+++ EXTRACTED DATA

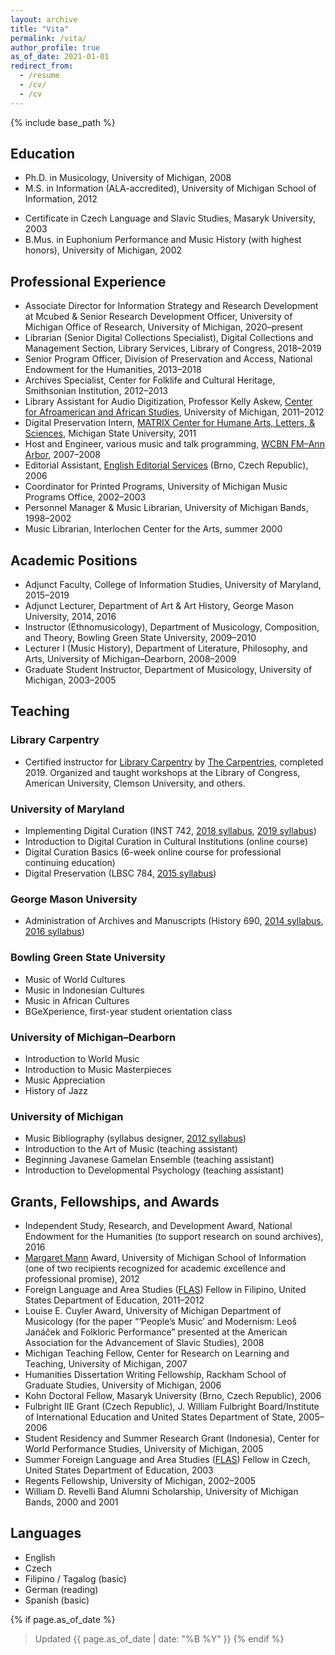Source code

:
 ```yaml
---
layout: archive
title: "Vita"
permalink: /vita/
author_profile: true
as_of_date: 2021-01-01
redirect_from:
  - /resume
  - /cv/
  - /cv
---
```


{% include base_path %}

## Education
            
* Ph.D. in Musicology, University of Michigan, 2008
* M.S. in Information (ALA-accredited), University of Michigan School of Information, 2012
<!-- <li>M.A. in Musicology, University of Michigan, 2004</li> -->
* Certificate in Czech Language and Slavic Studies, Masaryk University, 2003
* B.Mus. in Euphonium Performance and Music History (with highest honors), University of Michigan, 2002
            
## Professional Experience
            
* Associate Director for Information Strategy and Research Development at Mcubed & Senior Research Development Officer, University of Michigan Office of Research, University of Michigan, 2020&ndash;present
* Librarian (Senior Digital Collections Specialist), Digital Collections and Management Section, Library Services, Library of Congress, 2018&ndash;2019
* Senior Program Officer, Division of Preservation and Access, National Endowment for the Humanities, 2013&ndash;2018
* Archives Specialist, Center for Folklife and Cultural Heritage, Smithsonian Institution, 2012&ndash;2013
* Library Assistant for Audio Digitization, Professor Kelly Askew, <a href="http://www.lsa.umich.edu/caas">Center for Afroamerican and African Studies</a>, University of Michigan, 2011&ndash;2012
* Digital Preservation Intern, <a href="http://www2.matrix.msu.edu/">MATRIX Center for Humane Arts, Letters, & Sciences</a>, Michigan State University, 2011
* Host and Engineer, various music and talk programming, <a href="http://wcbn.org/">WCBN FM&ndash;Ann Arbor</a>, 2007&ndash;2008
* Editorial Assistant, <a href="http://www.englisheditorialservices.com/">English Editorial Services</a> (Brno, Czech Republic), 2006
* Coordinator for Printed Programs, University of Michigan Music Programs Office, 2002&ndash;2003
* Personnel Manager &amp; Music Librarian, University of Michigan Bands, 1998&ndash;2002
* Music Librarian, Interlochen Center for the Arts, summer 2000

<!--
           <h3>Academic Service</h3>
             <ul>
                <li>Society for Ethnomusicology, Council, 2018&ndash;2021.</li>
                <li>Reviewer, Recordings @ Risk, Council of Library and Information Resources, 2019&ndash;present.</li>
                <li>Society of American Archivists, Steering Committee for Recorded Sound Roundtable, 2017&ndash;2018.</li>
                <li>Society for Ethnomusicology, Board Nomination Committee, 2017.</li>
                <li>Society of American Archivists, Steering Committee for Recorded Sound Roundtable, 2012&ndash;2013.</li>
             </ul>
-->
## Academic Positions

* Adjunct Faculty, College of Information Studies, University of Maryland, 2015&ndash;2019
* Adjunct Lecturer, Department of Art &amp; Art History, George Mason University, 2014, 2016
* Instructor (Ethnomusicology), Department of Musicology, Composition, and Theory, Bowling Green State University, 2009&ndash;2010
* Lecturer I (Music History), Department of Literature, Philosophy, and Arts, University of Michigan&ndash;Dearborn, 2008&ndash;2009
* Graduate Student Instructor, Department of Musicology, University of Michigan, 2003&ndash;2005

## Teaching

### Library Carpentry

* Certified instructor for [Library Carpentry](https://librarycarpentry.org/) by [The Carpentries](https://carpentries.org/), completed 2019. Organized and taught workshops at the Library of Congress, American University, Clemson University, and others.

### University of Maryland

* Implementing Digital Curation (INST 742, <a href="https://goo.gl/NuxV6y">2018 syllabus</a>, <a href="https://goo.gl/udK14A">2019 syllabus</a>)
* Introduction to Digital Curation in Cultural Institutions (online course)
* Digital Curation Basics (6-week online course for professional continuing education)
* Digital Preservation (LBSC 784, <a href="https://goo.gl/qH2nI1">2015 syllabus</a>)        

### George Mason University

* Administration of Archives and Manuscripts (History 690, <a href="https://goo.gl/2MK9eU">2014 syllabus</a>, <a href="https://goo.gl/cf6UjG">2016 syllabus</a>)

### Bowling Green State University

* Music of World Cultures
* Music in Indonesian Cultures
* Music in African Cultures
* BGeXperience, first-year student orientation class

### University of Michigan&ndash;Dearborn

* Introduction to World Music
* Introduction to Music Masterpieces
* Music Appreciation
* History of Jazz

### University of Michigan

* Music Bibliography (syllabus designer, <a href="http://www-personal.umich.edu/~jajohnst/courses/mhm503-2012/">2012 syllabus</a>)
* Introduction to the Art of Music (teaching assistant)
* Beginning Javanese Gamelan Ensemble (teaching assistant)
* Introduction to Developmental Psychology (teaching assistant)

## Grants, Fellowships, and Awards
            
* Independent Study, Research, and Development Award, National Endowment for the Humanities (to support research on sound archives), 2016
* [Margaret Mann](https://web.archive.org/web/20140109205847/http://bentley.umich.edu/research/guides/libarch/mann.php) Award, University of Michigan School of Information (one of two recipients recognized for academic excellence and professional promise), 2012
* Foreign Language and Area Studies ([FLAS](http://www2.ed.gov/programs/iegpsflasf/index.html)) Fellow in Filipino, United States Department of Education, 2011&ndash;2012
* Louise E. Cuyler Award, University of Michigan Department of Musicology (for the paper &ldquo;&lsquo;People&rsquo;s Music&rsquo; and Modernism: Leoš Jan&aacute;ček and Folkloric Performance&rdquo; presented at the American Association for the Advancement of Slavic Studies), 2008
* Michigan Teaching Fellow, Center for Research on Learning and Teaching, University of Michigan, 2007
* Humanities Dissertation Writing Fellowship, Rackham School of Graduate Studies, University of Michigan, 2006
* Kohn Doctoral Fellow, Masaryk University (Brno, Czech Republic), 2006
* Fulbright IIE Grant (Czech Republic), J. William Fulbright Board/Institute of International Education and United States Department of State, 2005&ndash;2006
* Student Residency and Summer Research Grant (Indonesia), Center for World Performance Studies, University of Michigan, 2005
* Summer Foreign Language and Area Studies (<a href="http://www2.ed.gov/programs/iegpsflasf/index.html">FLAS</a>) Fellow in Czech, United States Department of Education, 2003
* Regents Fellowship, University of Michigan, 2002&ndash;2005
* William D. Revelli Band Alumni Scholarship, University of Michigan Bands, 2000 and 2001

## Languages

* English
* Czech
* Filipino / Tagalog (basic)
* German (reading)
* Spanish (basic)

{% if page.as_of_date %}
> Updated {{ page.as_of_date | date: "%B %Y" }}
{% endif %}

++++++

In the records above, find every line with the word "Graduate" and copy it.

* Graduate Student Instructor, Department of Musicology, University of Michigan, 2003&ndash;2005
* Humanities Dissertation Writing Fellowship, Rackham School of Graduate Studies, University of Michigan, 2006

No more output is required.